The Southeast Rural Community Assistance Project is contributing an additional $13,400 to the project.

This new initiative will help reduce pollution from septic fields in watersheds on the Bay side of Northampton County, between the towns of Eastville and Birdsnest, where levels of bacteria exceed state water quality standards. If not properly maintained, septic tanks can leak bacteria and nutrients into groundwater and leach into surrounding creeks and tributaries.

Water quality standards protect public health – swimming, fishing and drinking water – and also safeguard the production of edible and marketable seafood in the area. Each year, DEQ monitors rivers, lakes and tidal waters to check that pollutants do not exceed these standards.

“We are continually working with our local communities to identify best management practices that will reduce bacteria pollution in the area,” said DEQ Director of the Tidewater Regional Office Craig Nicol. “Fixing and restoring septic tanks is an important step towards achieving clean water and protecting shellfish along the Eastern Shore.”

Funding for the project was provided by DEQ through a grant from the U.S. Environmental Protection Agency’s (EPA) Clean Water Act Section 319 Nonpoint Source Program.
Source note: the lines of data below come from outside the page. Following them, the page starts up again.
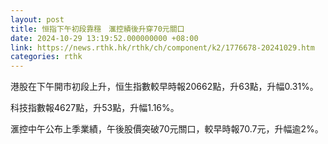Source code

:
 ```yaml
---
layout: post
title: 恒指下午初段靠穩　滙控績後升穿70元關口
date: 2024-10-29 13:19:52.000000000 +08:00
link: https://news.rthk.hk/rthk/ch/component/k2/1776678-20241029.htm
categories: rthk
---
```


港股在下午開市初段上升，恒生指數較早時報20662點，升63點，升幅0.31%。	

科技指數報4627點，升53點，升幅1.16%。

滙控中午公布上季業績，午後股價突破70元關口，較早時報70.7元，升幅逾2%。
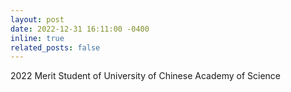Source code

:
 ```yaml
---
layout: post
date: 2022-12-31 16:11:00 -0400
inline: true
related_posts: false
---
```


2022 Merit Student of University of Chinese Academy of Science
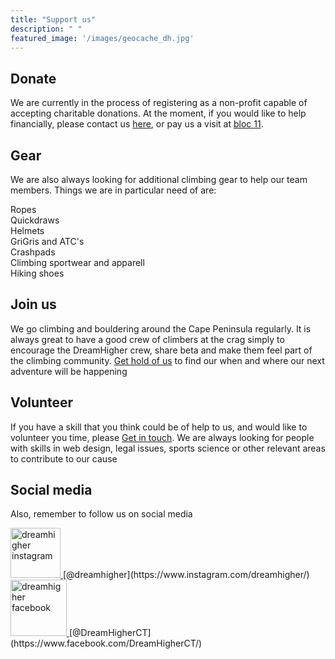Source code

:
 ```yaml
---
title: "Support us"
description: " "
featured_image: '/images/geocache_dh.jpg'
---
```


## Donate  
  
We are currently in the process of registering as a non-profit capable of accepting charitable donations. At the moment, if you would like to help financially, please contact us [here](./contact), or pay us a visit at [bloc 11](https://bloc11.co.za/).  
  
## Gear  
  
We are also always looking for additional climbing gear to help our team members. Things we are in particular need of are:  

Ropes  
Quickdraws  
Helmets  
GriGris and ATC's  
Crashpads  
Climbing sportwear and apparell  
Hiking shoes 

## Join us  
  
We go climbing and bouldering around the Cape Peninsula regularly. It is always great to have a good crew of climbers at the crag simply to encourage the DreamHigher crew, share beta and make them feel part of the climbing community. [Get hold of us](./contact) to find our when and where our next adventure will be happening

## Volunteer  
  
If you have a skill that you think could be of help to us, and would like to volunteer you time, please [Get in touch](./contact). We are always looking for people with skills in web design, legal issues, sports science or other relevant areas to contribute to our cause

## Social media  
  
Also, remember to follow us on social media   

 <a href="https://www.instagram.com/dreamhigher/">
  <img src="/images/ig_logo.png" alt="dreamhigher instagram" style="width:80px;height:80px;">
</a>[@dreamhigher](https://www.instagram.com/dreamhigher/)    
  
 <a href="https://www.facebook.com/DreamHigherCT/">
  <img src="/images/fb_logo.png" alt="dreamhigher facebook" style="width:90px;height:90px;">
</a>[@DreamHigherCT](https://www.facebook.com/DreamHigherCT/)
Through the Clean Water Act the EPA requires that states develop a Total Maximum Daily Load (TMDL), or “pollution diet,” to identify pollution sources and contaminant levels that need to be reduced. DEQ completed the TMDL study for this project area between 2007 and 2010, and identified excess amounts of fecal bacteria (mostly from humans, livestock and pets).

Target reductions are outlined in a Water Quality Implementation Plan for the Gulf, Barlow, Mattawoman, Jacobus and Hungars creeks, which also identifies best management practices that reduce bacteria pollution. The plan was approved by the EPA in 2015 and focused primarily on septic tank repairs, pet waste removal stations and agriculture practices. The project is expected to begin later this year with completion anticipated for the end of 2020.